That of course relates to London as a whole, but when one looks at the specific problems in the most deprived areas of London, as the Evening Standard did in its important and disturbing survey of life in east London, entitled "The Betrayed", the characteristics highlighted are more representative of what one might see in the third world than in the capital of one of Europe's leading countries. It is made all the worse by its proximity to the gleaming office blocks of Canary wharf and the affluence of the City.
The devastating loss of manufacturing industry has left London's economy seriously unbalanced, and over-dependent on services. In the week in which we have seen the collapse of Barings, we should not be complacent about a city which is over-dependent on financial services for its economy.
Not only are there serious questions to be asked about London's economy, but the city is facing an acute transport crisis, as a result of years of under-investment--points well made by my hon. Friends the Members for Islington, North and for Newham, South (Mr. Spearing)--coupled with an abject failure to recognise the damage being caused by ever-worsening traffic congestion. That means that people cannot move quickly and cheaply around the city and far too many of our children are suffering from the appalling incidence of asthma, of which traffic-generated air pollution is unquestionably one of the major contributory causes.
While I mention health, what can one say about a city whose once proud hospitals are facing closure as a consequence of the crude political vandalism of the Department of Health? Hard-working and dedicated doctors and nurses are demoralised and angered by ill-considered cuts. Patients, London's long-suffering public, are infuriated by the incompetent decision making and administrative bungling of the Secretary of State for Health and her army of highly paid accountants, administrators and assorted quangocrats. Before we leave the subject of health, I cannot fail to mention the London ambulance service, which is staggering from one crisis to the next, bedevilled by malfunctioning computers--the telephone system went down yesterday. Despite all the Secretary of State's
Column 978promises of improvement, it is turning in far and away the worst performance figures of any ambulance service in Britain.
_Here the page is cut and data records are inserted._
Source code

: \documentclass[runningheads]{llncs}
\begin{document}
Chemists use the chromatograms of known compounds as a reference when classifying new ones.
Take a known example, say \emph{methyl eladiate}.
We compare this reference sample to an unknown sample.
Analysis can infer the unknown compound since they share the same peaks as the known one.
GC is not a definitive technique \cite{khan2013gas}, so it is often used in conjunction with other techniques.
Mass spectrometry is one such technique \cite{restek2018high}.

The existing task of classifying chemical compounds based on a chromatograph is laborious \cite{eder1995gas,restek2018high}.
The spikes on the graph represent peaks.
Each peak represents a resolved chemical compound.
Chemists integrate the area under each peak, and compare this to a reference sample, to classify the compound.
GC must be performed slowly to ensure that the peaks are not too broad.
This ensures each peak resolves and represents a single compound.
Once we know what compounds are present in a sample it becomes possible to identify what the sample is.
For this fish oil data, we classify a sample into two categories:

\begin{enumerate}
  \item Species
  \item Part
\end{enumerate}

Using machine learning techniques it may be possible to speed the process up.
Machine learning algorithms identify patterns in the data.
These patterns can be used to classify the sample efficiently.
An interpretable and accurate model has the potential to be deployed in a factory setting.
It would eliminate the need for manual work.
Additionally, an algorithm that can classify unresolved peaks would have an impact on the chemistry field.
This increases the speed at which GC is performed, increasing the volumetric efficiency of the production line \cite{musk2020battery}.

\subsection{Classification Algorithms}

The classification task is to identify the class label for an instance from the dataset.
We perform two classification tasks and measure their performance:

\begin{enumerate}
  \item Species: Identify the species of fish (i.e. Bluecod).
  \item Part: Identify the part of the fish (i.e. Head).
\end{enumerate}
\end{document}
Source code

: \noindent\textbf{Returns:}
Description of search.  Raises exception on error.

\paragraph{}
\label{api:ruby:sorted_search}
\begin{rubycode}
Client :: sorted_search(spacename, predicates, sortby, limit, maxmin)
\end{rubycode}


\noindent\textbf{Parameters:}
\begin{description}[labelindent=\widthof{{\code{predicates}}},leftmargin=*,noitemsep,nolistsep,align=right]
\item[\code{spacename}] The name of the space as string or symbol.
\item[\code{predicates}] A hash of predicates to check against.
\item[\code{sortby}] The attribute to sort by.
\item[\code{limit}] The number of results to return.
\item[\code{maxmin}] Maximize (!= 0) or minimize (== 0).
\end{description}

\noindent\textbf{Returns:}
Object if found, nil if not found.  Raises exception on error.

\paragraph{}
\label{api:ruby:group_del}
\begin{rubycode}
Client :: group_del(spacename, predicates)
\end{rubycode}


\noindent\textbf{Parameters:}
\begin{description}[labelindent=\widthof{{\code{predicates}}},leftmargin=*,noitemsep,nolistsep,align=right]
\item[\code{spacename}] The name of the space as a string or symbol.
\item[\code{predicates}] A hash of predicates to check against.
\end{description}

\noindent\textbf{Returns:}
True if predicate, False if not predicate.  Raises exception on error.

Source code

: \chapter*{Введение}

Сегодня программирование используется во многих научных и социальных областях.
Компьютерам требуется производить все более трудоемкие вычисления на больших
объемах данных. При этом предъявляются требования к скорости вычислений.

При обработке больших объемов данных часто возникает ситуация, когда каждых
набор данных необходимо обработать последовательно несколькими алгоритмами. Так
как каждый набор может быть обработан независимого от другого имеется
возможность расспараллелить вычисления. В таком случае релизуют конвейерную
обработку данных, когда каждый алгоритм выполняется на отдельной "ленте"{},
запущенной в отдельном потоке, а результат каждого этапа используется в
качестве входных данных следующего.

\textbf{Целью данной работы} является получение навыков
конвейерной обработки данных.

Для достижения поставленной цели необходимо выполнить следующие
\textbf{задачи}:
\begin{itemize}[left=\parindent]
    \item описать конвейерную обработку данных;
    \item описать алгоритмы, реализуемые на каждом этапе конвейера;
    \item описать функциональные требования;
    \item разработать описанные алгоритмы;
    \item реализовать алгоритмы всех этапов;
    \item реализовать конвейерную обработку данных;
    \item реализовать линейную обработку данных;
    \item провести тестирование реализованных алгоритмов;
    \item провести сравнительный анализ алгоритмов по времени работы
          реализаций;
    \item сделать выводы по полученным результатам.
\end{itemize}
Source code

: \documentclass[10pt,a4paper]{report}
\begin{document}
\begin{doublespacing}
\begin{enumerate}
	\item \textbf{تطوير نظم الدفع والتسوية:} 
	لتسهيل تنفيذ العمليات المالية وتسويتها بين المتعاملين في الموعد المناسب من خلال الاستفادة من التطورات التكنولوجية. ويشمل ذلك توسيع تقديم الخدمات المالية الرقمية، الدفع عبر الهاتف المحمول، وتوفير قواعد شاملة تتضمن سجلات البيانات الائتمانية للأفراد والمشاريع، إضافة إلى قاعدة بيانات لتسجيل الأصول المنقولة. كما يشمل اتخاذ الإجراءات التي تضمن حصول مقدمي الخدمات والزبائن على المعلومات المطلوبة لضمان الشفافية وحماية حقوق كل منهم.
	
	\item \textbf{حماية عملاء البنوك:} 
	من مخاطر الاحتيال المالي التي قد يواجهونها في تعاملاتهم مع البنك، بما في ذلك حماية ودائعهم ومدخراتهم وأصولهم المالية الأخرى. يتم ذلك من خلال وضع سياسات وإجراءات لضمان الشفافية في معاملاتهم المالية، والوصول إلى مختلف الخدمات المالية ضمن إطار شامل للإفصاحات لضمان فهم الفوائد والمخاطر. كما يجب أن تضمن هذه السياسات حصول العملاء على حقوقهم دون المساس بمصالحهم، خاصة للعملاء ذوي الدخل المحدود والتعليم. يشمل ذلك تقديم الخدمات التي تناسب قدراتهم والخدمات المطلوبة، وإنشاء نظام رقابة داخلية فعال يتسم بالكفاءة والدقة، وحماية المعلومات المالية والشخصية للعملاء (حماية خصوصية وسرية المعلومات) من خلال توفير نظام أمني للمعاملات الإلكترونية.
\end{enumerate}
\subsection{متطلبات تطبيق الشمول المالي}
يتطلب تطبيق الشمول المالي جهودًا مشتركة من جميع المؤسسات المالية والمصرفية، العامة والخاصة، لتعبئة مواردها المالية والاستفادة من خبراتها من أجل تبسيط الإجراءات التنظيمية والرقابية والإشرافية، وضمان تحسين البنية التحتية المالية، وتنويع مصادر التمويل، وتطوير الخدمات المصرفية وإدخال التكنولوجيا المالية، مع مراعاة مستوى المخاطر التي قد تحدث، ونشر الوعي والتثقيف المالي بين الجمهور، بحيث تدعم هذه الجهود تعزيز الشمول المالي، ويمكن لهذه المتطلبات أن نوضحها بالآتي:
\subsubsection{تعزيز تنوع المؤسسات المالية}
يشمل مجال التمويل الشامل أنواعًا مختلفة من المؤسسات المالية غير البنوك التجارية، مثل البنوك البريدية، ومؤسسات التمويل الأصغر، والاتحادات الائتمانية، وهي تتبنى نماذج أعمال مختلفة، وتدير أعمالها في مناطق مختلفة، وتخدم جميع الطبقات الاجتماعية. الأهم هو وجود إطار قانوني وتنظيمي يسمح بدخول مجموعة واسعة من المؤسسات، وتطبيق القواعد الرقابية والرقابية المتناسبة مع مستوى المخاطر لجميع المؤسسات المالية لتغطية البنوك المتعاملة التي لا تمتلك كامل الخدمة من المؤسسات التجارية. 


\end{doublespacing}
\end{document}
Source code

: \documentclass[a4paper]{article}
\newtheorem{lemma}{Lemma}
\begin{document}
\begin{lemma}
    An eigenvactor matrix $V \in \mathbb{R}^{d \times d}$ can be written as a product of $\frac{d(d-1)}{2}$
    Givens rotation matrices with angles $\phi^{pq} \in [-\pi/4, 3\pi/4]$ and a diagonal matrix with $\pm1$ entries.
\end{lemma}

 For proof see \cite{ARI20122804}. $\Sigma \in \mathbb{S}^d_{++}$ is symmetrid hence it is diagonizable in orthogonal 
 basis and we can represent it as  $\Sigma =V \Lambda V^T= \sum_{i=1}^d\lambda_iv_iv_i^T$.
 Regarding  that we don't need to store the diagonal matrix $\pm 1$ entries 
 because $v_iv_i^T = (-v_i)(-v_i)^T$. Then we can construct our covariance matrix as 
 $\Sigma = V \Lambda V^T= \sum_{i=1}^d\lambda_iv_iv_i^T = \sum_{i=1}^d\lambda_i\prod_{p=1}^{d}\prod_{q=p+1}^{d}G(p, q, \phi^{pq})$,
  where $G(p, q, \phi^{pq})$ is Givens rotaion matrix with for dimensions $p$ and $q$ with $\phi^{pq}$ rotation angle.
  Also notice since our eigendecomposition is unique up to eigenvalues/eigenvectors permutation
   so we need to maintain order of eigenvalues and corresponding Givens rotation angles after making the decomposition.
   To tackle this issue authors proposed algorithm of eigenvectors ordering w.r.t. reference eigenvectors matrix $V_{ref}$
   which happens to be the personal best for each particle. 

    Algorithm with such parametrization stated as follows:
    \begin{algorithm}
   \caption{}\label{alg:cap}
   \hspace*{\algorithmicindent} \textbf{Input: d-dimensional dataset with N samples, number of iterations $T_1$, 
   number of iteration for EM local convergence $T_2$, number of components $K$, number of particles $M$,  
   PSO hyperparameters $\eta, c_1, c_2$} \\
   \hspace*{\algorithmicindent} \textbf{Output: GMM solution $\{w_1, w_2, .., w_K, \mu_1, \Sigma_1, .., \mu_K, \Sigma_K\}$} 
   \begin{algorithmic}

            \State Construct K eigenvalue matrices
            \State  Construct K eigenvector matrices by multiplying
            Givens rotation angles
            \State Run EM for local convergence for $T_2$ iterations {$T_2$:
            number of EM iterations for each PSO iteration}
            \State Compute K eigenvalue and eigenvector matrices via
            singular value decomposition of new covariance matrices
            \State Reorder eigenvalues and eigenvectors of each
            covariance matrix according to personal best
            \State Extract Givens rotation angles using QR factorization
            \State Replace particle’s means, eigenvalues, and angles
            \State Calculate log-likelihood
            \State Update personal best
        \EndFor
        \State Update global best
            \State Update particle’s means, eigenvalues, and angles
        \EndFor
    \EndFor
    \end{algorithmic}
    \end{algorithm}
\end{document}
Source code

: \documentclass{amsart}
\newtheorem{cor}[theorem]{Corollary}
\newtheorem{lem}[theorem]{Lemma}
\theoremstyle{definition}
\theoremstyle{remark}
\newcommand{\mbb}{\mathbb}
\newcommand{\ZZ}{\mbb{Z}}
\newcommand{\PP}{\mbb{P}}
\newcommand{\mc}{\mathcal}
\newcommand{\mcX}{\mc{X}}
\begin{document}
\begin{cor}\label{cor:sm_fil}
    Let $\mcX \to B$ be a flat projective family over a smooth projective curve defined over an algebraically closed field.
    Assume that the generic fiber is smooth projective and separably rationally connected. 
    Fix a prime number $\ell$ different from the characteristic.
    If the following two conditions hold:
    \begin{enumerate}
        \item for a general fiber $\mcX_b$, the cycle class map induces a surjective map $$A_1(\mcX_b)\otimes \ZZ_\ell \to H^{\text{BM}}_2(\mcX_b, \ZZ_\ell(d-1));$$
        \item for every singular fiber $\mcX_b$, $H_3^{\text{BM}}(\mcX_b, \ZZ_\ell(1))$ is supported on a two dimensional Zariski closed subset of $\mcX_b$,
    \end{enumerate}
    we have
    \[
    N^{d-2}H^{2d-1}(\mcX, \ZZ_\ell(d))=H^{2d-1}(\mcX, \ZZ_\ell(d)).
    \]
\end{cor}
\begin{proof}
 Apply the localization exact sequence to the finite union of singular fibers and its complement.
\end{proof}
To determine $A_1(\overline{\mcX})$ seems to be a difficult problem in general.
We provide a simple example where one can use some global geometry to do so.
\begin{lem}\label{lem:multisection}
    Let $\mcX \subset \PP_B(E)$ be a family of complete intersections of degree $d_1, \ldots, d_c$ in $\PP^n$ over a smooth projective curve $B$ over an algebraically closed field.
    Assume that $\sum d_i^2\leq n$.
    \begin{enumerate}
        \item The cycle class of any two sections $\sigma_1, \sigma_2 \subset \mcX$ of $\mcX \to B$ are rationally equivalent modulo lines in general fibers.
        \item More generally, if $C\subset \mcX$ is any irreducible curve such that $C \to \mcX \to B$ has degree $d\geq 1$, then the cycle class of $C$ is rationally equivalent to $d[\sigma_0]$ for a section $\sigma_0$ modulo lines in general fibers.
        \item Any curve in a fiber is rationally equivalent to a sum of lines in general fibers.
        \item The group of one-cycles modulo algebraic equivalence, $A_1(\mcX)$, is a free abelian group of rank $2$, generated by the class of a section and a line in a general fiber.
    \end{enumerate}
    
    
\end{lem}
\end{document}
Behind all the statistics and all the evidence of London not coping as well as it should, there lies one inescapable and fundamental theme, to which everyone who has looked seriously at the issue returns without exception. London is seriously disadvantaged by the lack of its own city-wide government. Unique among European capitals, unique, indeed, among capital cities in the developed world, London has no single voice speaking up for the city and representing the views and aspirations of its citizens. Instead, London suffers from fragmentation, from divided and unclear responsibilities and from the malign consequences of the excessive centralisation of decision making, which has become such a hallmark of the Government, who, ironically, when they came to power, pledged to devolve power rather than to centralise it.
It is not just the accumulation of power by Ministers that is causing concern; the proliferation of quangos and other undemocratic institutions is too. They have been established in breach of Tory promises. Let us look back to the Second Reading debate on the Bill which abolished the GLC. The then Secretary of State for the Environment, Lord Jenkin, could not have put it more clearly. He argued that the fears expressed--not only by the Labour party but by several Conservative Members--about centralisation of power and proliferation of quangos were ill founded. He said:
"They say that, after abolition, Whitehall will take over. Wrong again. Only 5 per cent. of service spending in London, and virtually none outside London, will go outside local government. They say that the abolition councils will be replaced by quangos. Wrong again. Only two permanent new appointed bodies will be created".--[ Official Report , 3 December 1984; Vol. 69, c. 36.]
With huge swathes of spending on London Transport, health, urban regeneration, employment and training all taken out of the hands of democratically elected local bodies and vested in the hands of Ministers, and a whole swathe of quangos administering services all over London, the judgment of Lord Jenkin is about as spectacularly inaccurate as the failure of Mr. Nick Leeson to judge the movement of the Tokyo stock market. The consequences for London have been about as disastrous as the consequences for Barings.
Instead of a democratically elected London-wide authority speaking up for London in the national and international arena, we have a whole series of fragmented initiatives. As the Evening Standard rightly and aptly reminded us yesterday, by printing Tony Travers's excellent article entitled, "Why Paris is pulling ahead of London", we are losing out in the international arena because others are doing things better. Jacques Chirac, the right- wing mayor of Paris, has no illusions about the important role of the city government that he leads.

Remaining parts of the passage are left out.